I hear Granddad’s car zip up the drive and I jump from the hammock to meet him. Riley brushes himself off and follows. “Wait up,” he yells. I run faster.

Granddad drives a banana-coloured ’69 El Camino with an engine you can hear a mile away. A plume of dust follows the car, circling it like a sneeze when he comes to a stop in front of the house. He gets out and walks towards me, hunched over with his hand on his lower back, dragging one leg behind him. I know better—it’s Granddad’s rope-a-dope. As soon as he gets close, he fake punches me in the side and flips me over his shoulder, ducking under the doorframe into the house.
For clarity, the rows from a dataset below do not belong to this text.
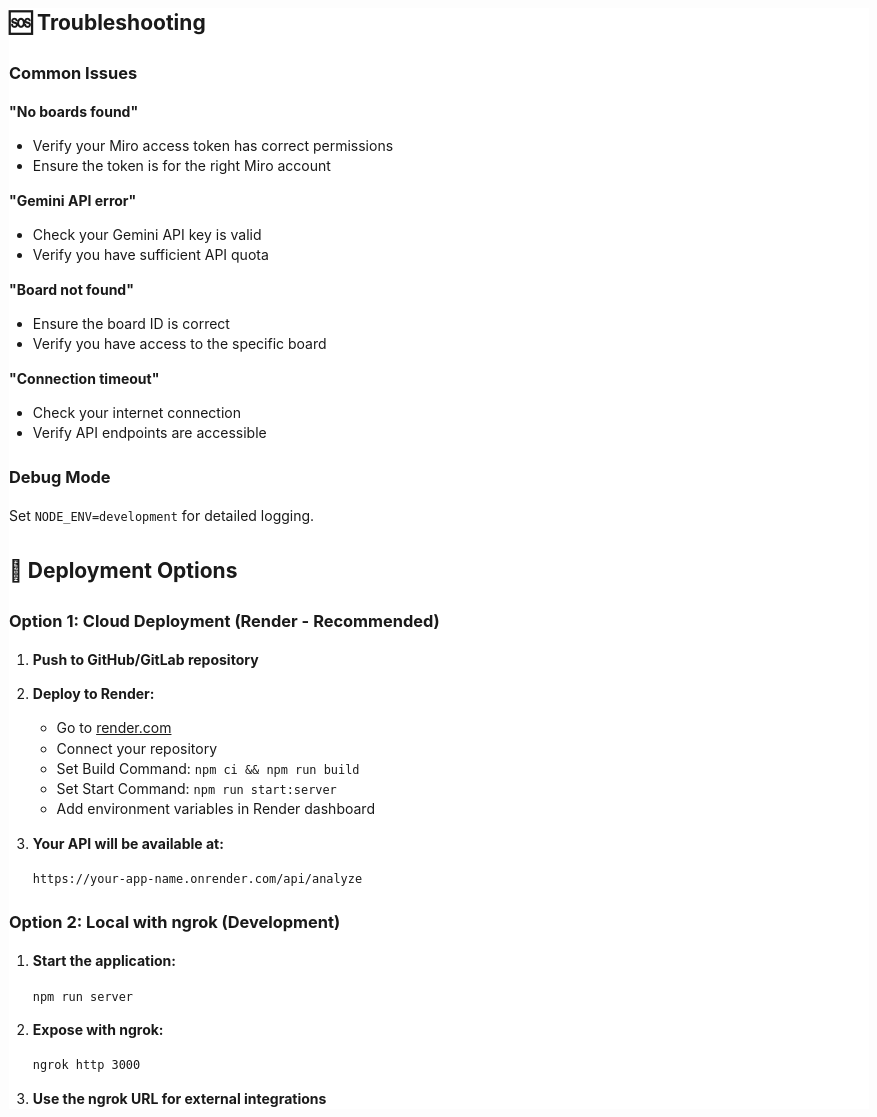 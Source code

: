 ## 🆘 Troubleshooting

### Common Issues

**"No boards found"**
- Verify your Miro access token has correct permissions
- Ensure the token is for the right Miro account

**"Gemini API error"**
- Check your Gemini API key is valid
- Verify you have sufficient API quota

**"Board not found"**
- Ensure the board ID is correct
- Verify you have access to the specific board

**"Connection timeout"**
- Check your internet connection
- Verify API endpoints are accessible

### Debug Mode
Set `NODE_ENV=development` for detailed logging.

## 🚀 Deployment Options

### Option 1: Cloud Deployment (Render - Recommended)

1. **Push to GitHub/GitLab repository**

2. **Deploy to Render:**
   - Go to [render.com](https://render.com)
   - Connect your repository
   - Set Build Command: `npm ci && npm run build`
   - Set Start Command: `npm run start:server`
   - Add environment variables in Render dashboard

3. **Your API will be available at:**
   ```
   https://your-app-name.onrender.com/api/analyze
   ```

### Option 2: Local with ngrok (Development)

1. **Start the application:**
   ```bash
   npm run server
   ```

2. **Expose with ngrok:**
   ```bash
   ngrok http 3000
   ```

3. **Use the ngrok URL for external integrations**
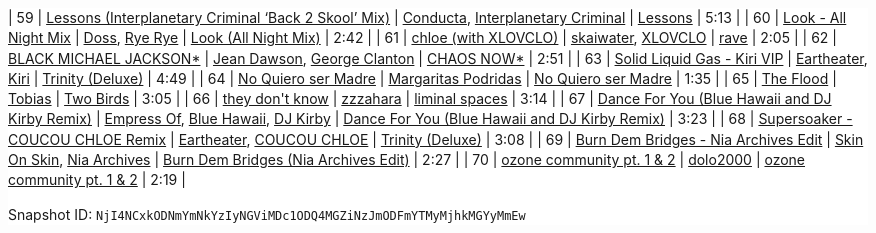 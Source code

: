 | 59 | [Lessons \(Interplanetary Criminal ‘Back 2 Skool’ Mix\)](https://open.spotify.com/track/6hJamvmtpflSpRVjuY1Gkb) | [Conducta](https://open.spotify.com/artist/1lMcg4Y7nW5hHgIVsN9Shn), [Interplanetary Criminal](https://open.spotify.com/artist/6uJ51uV5rYzu1MJkC4CceI) | [Lessons](https://open.spotify.com/album/5Ei9PH8W4h3d1AfyAb1L35) | 5:13 |
| 60 | [Look \- All Night Mix](https://open.spotify.com/track/21968f5xcqq01zWyipJ2FV) | [Doss](https://open.spotify.com/artist/7bQLFALIEawxhkyFiiLVhM), [Rye Rye](https://open.spotify.com/artist/0S05AeePINj4CeTVMfysIu) | [Look \(All Night Mix\)](https://open.spotify.com/album/0X7UabUgIpoV9CfQwkCn7o) | 2:42 |
| 61 | [chloe \(with XLOVCLO\)](https://open.spotify.com/track/5YRCDjEjHYHi9mALPOrqML) | [skaiwater](https://open.spotify.com/artist/1URVdcNYXigvk6Dj0fHYOM), [XLOVCLO](https://open.spotify.com/artist/30DOGGqkR0QtducsuI97si) | [rave](https://open.spotify.com/album/00K2bUoUO3r54vyX6fB0qx) | 2:05 |
| 62 | [BLACK MICHAEL JACKSON\*](https://open.spotify.com/track/1mI56FS2XaD5V3CKFKlkCt) | [Jean Dawson](https://open.spotify.com/artist/7vNNmjV14SKQzlQAEg0BXP), [George Clanton](https://open.spotify.com/artist/1G5v3lpMz7TeoW0yGpRQHr) | [CHAOS NOW\*](https://open.spotify.com/album/1h6QGKzD4kzEZDzojyXeoM) | 2:51 |
| 63 | [Solid Liquid Gas \- Kiri VIP](https://open.spotify.com/track/3wjqPj94Bdx9Ir1zZvNgcV) | [Eartheater](https://open.spotify.com/artist/18ca9d5EU5R1AhVKPR1cm0), [Kiri](https://open.spotify.com/artist/4fNgBERfwDKbWJx9oHgkZK) | [Trinity \(Deluxe\)](https://open.spotify.com/album/0RGxQa2UeQJxEDYcGUV3lr) | 4:49 |
| 64 | [No Quiero ser Madre](https://open.spotify.com/track/74tuTsVNQJ1h5Y9MGNQVYY) | [Margaritas Podridas](https://open.spotify.com/artist/5O9NicFLG2F9Xr7OHxmrb7) | [No Quiero ser Madre](https://open.spotify.com/album/21bQi55CkV4IkGCv7hBxQd) | 1:35 |
| 65 | [The Flood](https://open.spotify.com/track/5nC0QNvm9GINzYOkDMQ2Uq) | [Tobias](https://open.spotify.com/artist/2XfJDeJW8WypSlrm2IBuhB) | [Two Birds](https://open.spotify.com/album/3SUIfTE7GjIPlGu3hJFjuS) | 3:05 |
| 66 | [they don't know](https://open.spotify.com/track/4HsYcKJNjPYD7rrKXOCgt4) | [zzzahara](https://open.spotify.com/artist/26j38hvhD7PjC0a4EqdaSn) | [liminal spaces](https://open.spotify.com/album/7KFoizTd1KGrJQBqFS58Z8) | 3:14 |
| 67 | [Dance For You \(Blue Hawaii and DJ Kirby Remix\)](https://open.spotify.com/track/5ejJgNva64ivxYKBkPCAR6) | [Empress Of](https://open.spotify.com/artist/5QuBVnBPEzwYvFrgBbwpmU), [Blue Hawaii](https://open.spotify.com/artist/41y1iPh0WqB7tyGdzyeinZ), [DJ Kirby](https://open.spotify.com/artist/5OaPThfnN888Dy4mpAEBcD) | [Dance For You \(Blue Hawaii and DJ Kirby Remix\)](https://open.spotify.com/album/0TWtR6w6CC5Xs64UQWJImq) | 3:23 |
| 68 | [Supersoaker \- COUCOU CHLOE Remix](https://open.spotify.com/track/26aLMSgcLsV7KKEc1smdjf) | [Eartheater](https://open.spotify.com/artist/18ca9d5EU5R1AhVKPR1cm0), [COUCOU CHLOE](https://open.spotify.com/artist/5xmw3tD4MbvhA1ay1U0HEC) | [Trinity \(Deluxe\)](https://open.spotify.com/album/0RGxQa2UeQJxEDYcGUV3lr) | 3:08 |
| 69 | [Burn Dem Bridges \- Nia Archives Edit](https://open.spotify.com/track/7jOMGubGp37qGAnsCdztCn) | [Skin On Skin](https://open.spotify.com/artist/5mnxMXIM6BNhVVTXnBatKa), [Nia Archives](https://open.spotify.com/artist/7BMR0fwtEvzGtK4rNGdoiQ) | [Burn Dem Bridges \(Nia Archives Edit\)](https://open.spotify.com/album/0trpgSYjPsFpnsjxD7FAIM) | 2:27 |
| 70 | [ozone community pt\. 1 & 2](https://open.spotify.com/track/6VUBanzg1vLKEsZxDKCGiM) | [dolo2000](https://open.spotify.com/artist/23JjxOmZ2pJYgyytD1lDtY) | [ozone community pt\. 1 & 2](https://open.spotify.com/album/6vWUlooJXoOaRdJeWsO1z3) | 2:19 |

Snapshot ID: `NjI4NCxkODNmYmNkYzIyNGViMDc1ODQ4MGZiNzJmODFmYTMyMjhkMGYyMmEw`
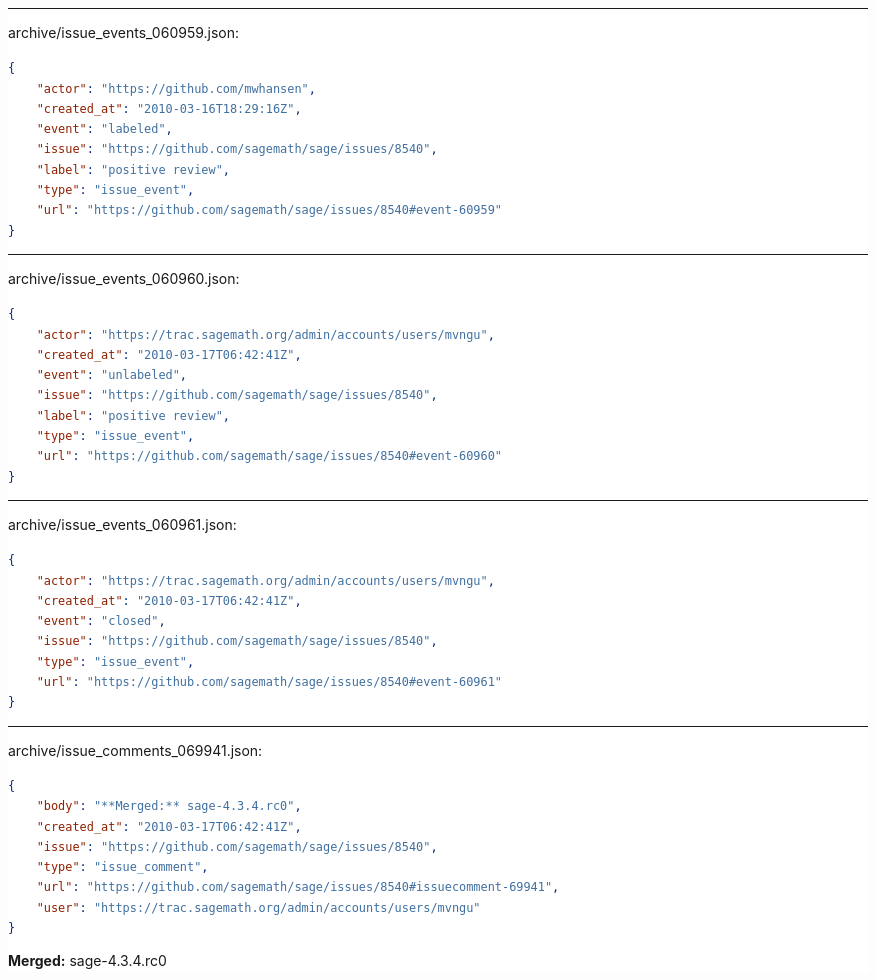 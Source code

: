 

---

archive/issue_events_060959.json:
```json
{
    "actor": "https://github.com/mwhansen",
    "created_at": "2010-03-16T18:29:16Z",
    "event": "labeled",
    "issue": "https://github.com/sagemath/sage/issues/8540",
    "label": "positive review",
    "type": "issue_event",
    "url": "https://github.com/sagemath/sage/issues/8540#event-60959"
}
```



---

archive/issue_events_060960.json:
```json
{
    "actor": "https://trac.sagemath.org/admin/accounts/users/mvngu",
    "created_at": "2010-03-17T06:42:41Z",
    "event": "unlabeled",
    "issue": "https://github.com/sagemath/sage/issues/8540",
    "label": "positive review",
    "type": "issue_event",
    "url": "https://github.com/sagemath/sage/issues/8540#event-60960"
}
```



---

archive/issue_events_060961.json:
```json
{
    "actor": "https://trac.sagemath.org/admin/accounts/users/mvngu",
    "created_at": "2010-03-17T06:42:41Z",
    "event": "closed",
    "issue": "https://github.com/sagemath/sage/issues/8540",
    "type": "issue_event",
    "url": "https://github.com/sagemath/sage/issues/8540#event-60961"
}
```



---

archive/issue_comments_069941.json:
```json
{
    "body": "**Merged:** sage-4.3.4.rc0",
    "created_at": "2010-03-17T06:42:41Z",
    "issue": "https://github.com/sagemath/sage/issues/8540",
    "type": "issue_comment",
    "url": "https://github.com/sagemath/sage/issues/8540#issuecomment-69941",
    "user": "https://trac.sagemath.org/admin/accounts/users/mvngu"
}
```

**Merged:** sage-4.3.4.rc0
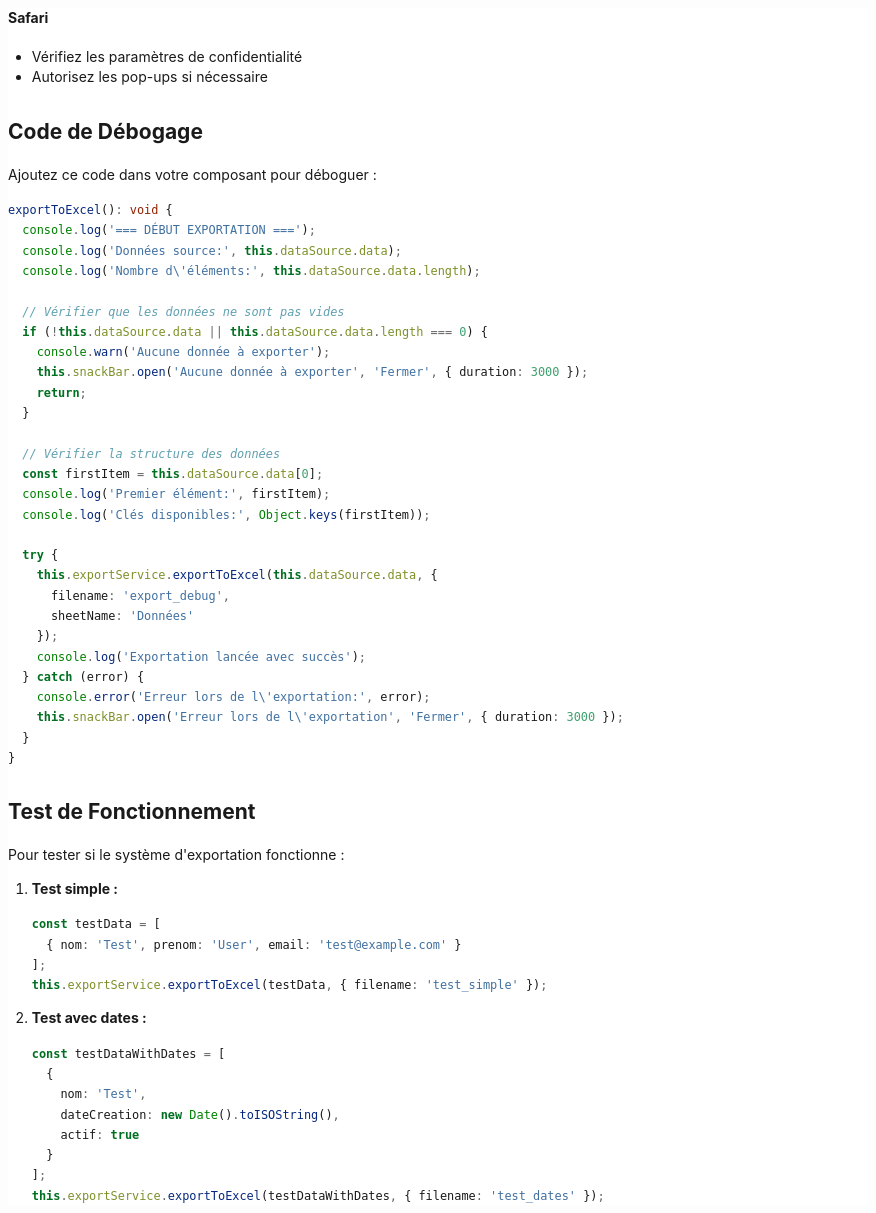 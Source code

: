 #### Safari
- Vérifiez les paramètres de confidentialité
- Autorisez les pop-ups si nécessaire

## Code de Débogage

Ajoutez ce code dans votre composant pour déboguer :

```typescript
exportToExcel(): void {
  console.log('=== DÉBUT EXPORTATION ===');
  console.log('Données source:', this.dataSource.data);
  console.log('Nombre d\'éléments:', this.dataSource.data.length);
  
  // Vérifier que les données ne sont pas vides
  if (!this.dataSource.data || this.dataSource.data.length === 0) {
    console.warn('Aucune donnée à exporter');
    this.snackBar.open('Aucune donnée à exporter', 'Fermer', { duration: 3000 });
    return;
  }
  
  // Vérifier la structure des données
  const firstItem = this.dataSource.data[0];
  console.log('Premier élément:', firstItem);
  console.log('Clés disponibles:', Object.keys(firstItem));
  
  try {
    this.exportService.exportToExcel(this.dataSource.data, {
      filename: 'export_debug',
      sheetName: 'Données'
    });
    console.log('Exportation lancée avec succès');
  } catch (error) {
    console.error('Erreur lors de l\'exportation:', error);
    this.snackBar.open('Erreur lors de l\'exportation', 'Fermer', { duration: 3000 });
  }
}
```

## Test de Fonctionnement

Pour tester si le système d'exportation fonctionne :

1. **Test simple :**
   ```typescript
   const testData = [
     { nom: 'Test', prenom: 'User', email: 'test@example.com' }
   ];
   this.exportService.exportToExcel(testData, { filename: 'test_simple' });
   ```

2. **Test avec dates :**
   ```typescript
   const testDataWithDates = [
     { 
       nom: 'Test', 
       dateCreation: new Date().toISOString(),
       actif: true 
     }
   ];
   this.exportService.exportToExcel(testDataWithDates, { filename: 'test_dates' });
   ```
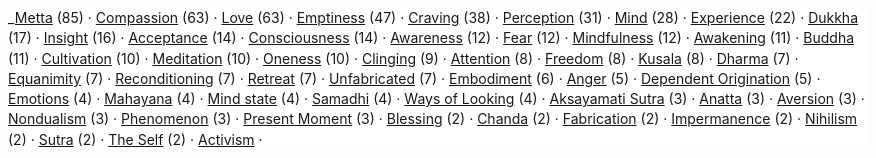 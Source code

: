 <span class="counts">_<a data-href="Metta" href="Metta" class="internal-link" target="_blank" rel="noopener">Metta</a> (85) · <a data-href="Compassion" href="Compassion" class="internal-link" target="_blank" rel="noopener">Compassion</a> (63) · <a data-href="Love" href="Love" class="internal-link" target="_blank" rel="noopener">Love</a> (63) · <a data-href="Emptiness" href="Emptiness" class="internal-link" target="_blank" rel="noopener">Emptiness</a> (47) · <a data-href="Craving" href="Craving" class="internal-link" target="_blank" rel="noopener">Craving</a> (38) · <a data-href="Perception" href="Perception" class="internal-link" target="_blank" rel="noopener">Perception</a> (31) · <a data-href="Mind" href="Mind" class="internal-link" target="_blank" rel="noopener">Mind</a> (28) · <a data-href="Experience" href="Experience" class="internal-link" target="_blank" rel="noopener">Experience</a> (22) · <a data-href="Dukkha" href="Dukkha" class="internal-link" target="_blank" rel="noopener">Dukkha</a> (17) · <a data-href="Insight" href="Insight" class="internal-link" target="_blank" rel="noopener">Insight</a> (16) · <a data-href="Acceptance" href="Acceptance" class="internal-link" target="_blank" rel="noopener">Acceptance</a> (14) · <a data-href="Consciousness" href="Consciousness" class="internal-link" target="_blank" rel="noopener">Consciousness</a> (14) · <a data-href="Awareness" href="Awareness" class="internal-link" target="_blank" rel="noopener">Awareness</a> (12) · <a data-href="Fear" href="Fear" class="internal-link" target="_blank" rel="noopener">Fear</a> (12) · <a data-href="Mindfulness" href="Mindfulness" class="internal-link" target="_blank" rel="noopener">Mindfulness</a> (12) · <a data-href="Awakening" href="Awakening" class="internal-link" target="_blank" rel="noopener">Awakening</a> (11) · <a data-href="Buddha" href="Buddha" class="internal-link" target="_blank" rel="noopener">Buddha</a> (11) · <a data-href="Cultivation" href="Cultivation" class="internal-link" target="_blank" rel="noopener">Cultivation</a> (10) · <a data-href="Meditation" href="Meditation" class="internal-link" target="_blank" rel="noopener">Meditation</a> (10) · <a data-href="Oneness" href="Oneness" class="internal-link" target="_blank" rel="noopener">Oneness</a> (10) · <a data-href="Clinging" href="Clinging" class="internal-link" target="_blank" rel="noopener">Clinging</a> (9) · <a data-href="Attention" href="Attention" class="internal-link" target="_blank" rel="noopener">Attention</a> (8) · <a data-href="Freedom" href="Freedom" class="internal-link" target="_blank" rel="noopener">Freedom</a> (8) · <a data-href="Kusala" href="Kusala" class="internal-link" target="_blank" rel="noopener">Kusala</a> (8) · <a data-href="Dharma" href="Dharma" class="internal-link" target="_blank" rel="noopener">Dharma</a> (7) · <a data-href="Equanimity" href="Equanimity" class="internal-link" target="_blank" rel="noopener">Equanimity</a> (7) · <a data-href="Reconditioning" href="Reconditioning" class="internal-link" target="_blank" rel="noopener">Reconditioning</a> (7) · <a data-href="Retreat" href="Retreat" class="internal-link" target="_blank" rel="noopener">Retreat</a> (7) · <a data-href="Unfabricated" href="Unfabricated" class="internal-link" target="_blank" rel="noopener">Unfabricated</a> (7) · <a data-href="Embodiment" href="Embodiment" class="internal-link" target="_blank" rel="noopener">Embodiment</a> (6) · <a data-href="Anger" href="Anger" class="internal-link" target="_blank" rel="noopener">Anger</a> (5) · <a data-href="Dependent Origination" href="Dependent+Origination" class="internal-link" target="_blank" rel="noopener">Dependent Origination</a> (5) · <a data-href="Emotions" href="Emotions" class="internal-link" target="_blank" rel="noopener">Emotions</a> (4) · <a data-href="Mahayana" href="Mahayana" class="internal-link" target="_blank" rel="noopener">Mahayana</a> (4) · <a data-href="Mind state" href="Mind+state" class="internal-link" target="_blank" rel="noopener">Mind state</a> (4) · <a data-href="Samadhi" href="Samadhi" class="internal-link" target="_blank" rel="noopener">Samadhi</a> (4) · <a data-href="Ways of Looking" href="Ways+of+Looking" class="internal-link" target="_blank" rel="noopener">Ways of Looking</a> (4) · <a data-href="Aksayamati Sutra" href="Aksayamati+Sutra" class="internal-link" target="_blank" rel="noopener">Aksayamati Sutra</a> (3) · <a data-href="Anatta" href="Anatta" class="internal-link" target="_blank" rel="noopener">Anatta</a> (3) · <a data-href="Aversion" href="Aversion" class="internal-link" target="_blank" rel="noopener">Aversion</a> (3) · <a data-href="Nondualism" href="Nondualism" class="internal-link" target="_blank" rel="noopener">Nondualism</a> (3) · <a data-href="Phenomenon" href="Phenomenon" class="internal-link" target="_blank" rel="noopener">Phenomenon</a> (3) · <a data-href="Present Moment" href="Present+Moment" class="internal-link" target="_blank" rel="noopener">Present Moment</a> (3) · <a data-href="Blessing" href="Blessing" class="internal-link" target="_blank" rel="noopener">Blessing</a> (2) · <a data-href="Chanda" href="Chanda" class="internal-link" target="_blank" rel="noopener">Chanda</a> (2) · <a data-href="Fabrication" href="Fabrication" class="internal-link" target="_blank" rel="noopener">Fabrication</a> (2) · <a data-href="Impermanence" href="Impermanence" class="internal-link" target="_blank" rel="noopener">Impermanence</a> (2) · <a data-href="Nihilism" href="Nihilism" class="internal-link" target="_blank" rel="noopener">Nihilism</a> (2) · <a data-href="Sutra" href="Sutra" class="internal-link" target="_blank" rel="noopener">Sutra</a> (2) · <a data-href="The Self" href="The+Self" class="internal-link" target="_blank" rel="noopener">The Self</a> (2) · <a data-href="Activism" href="Activism" class="internal-link" target="_blank" rel="noopener">Activism</a> ·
“Hey there, Rosemarie,” Granddad says. My mother comes around the corner, the tea towel still wrapped around her neck.

“Oh, Ernie. My God, put the child down. Your back… his head…”

Granddad fakes a muscle spasm and then sets me on the rug in front of the door. Riley trots in and Granddad spider-claws his neck until he squeaks out a laugh.

“Where’s Gary?” Granddad asks.

“You know him, always gone.” Mom throws her arms in the air, pinches her lips together so hard they almost disappear. “It’d be different if he had a good job, you know, but ah!”

Riley stops giggling and inches towards me.

Mom shakes her head, gearing up. I know what’s coming next and my grandfather must too because he scoops me up again, grabs Riley and says, “We’re going to town.”

AT THE BARBERSHOP, Mr. Drace lets me sit in the chair when he’s finished with Granddad. I tell him Mom usually does the haircuts in our family, and he grins and promises there’ll be no charge at all. Riley’s sitting cross-legged on the rug, sucking on a yellow Popsicle. He’s too chicken to want a seat in the big chair and that’s fine by me.

“Well, Terrence. What would you like? Longer in the back, thicker up top?” Mr. Drace says. He rubs my flat, red hair with his hand. Mom once called it a field of wilted poppies.

“I don’t know,” I shrug as he snaps the black cloak over me and ties it behind my neck. It’s hot underneath the cape but it covers my whole body and I like that. Mr. Drace holds his scissors by the blades, taps the handle against his chin as he examines my hair. I smell cigarette smoke on his clothes and a spicy almond cologne.

“So what about you? You got a girl in your life?” he asks, a continuation of the conversation he and Granddad had earlier. In the mirror beside me, Granddad waxes his moustache with his fingers. His hair, Brylcreem-ed back in perfect, grey lines that curve around his head like the grooves on a record.

“No way,” I say.

Mr. Drace laughs. A loud, smack of a noise.

“You hear that, Ernie? Another happy bachelor.” He starts to snip and a little orange tuft falls on my nose. He swishes it away with the end of his comb.

“Yup,” Granddad answers. But his forehead is wrinkled like he’s thinking about something else altogether.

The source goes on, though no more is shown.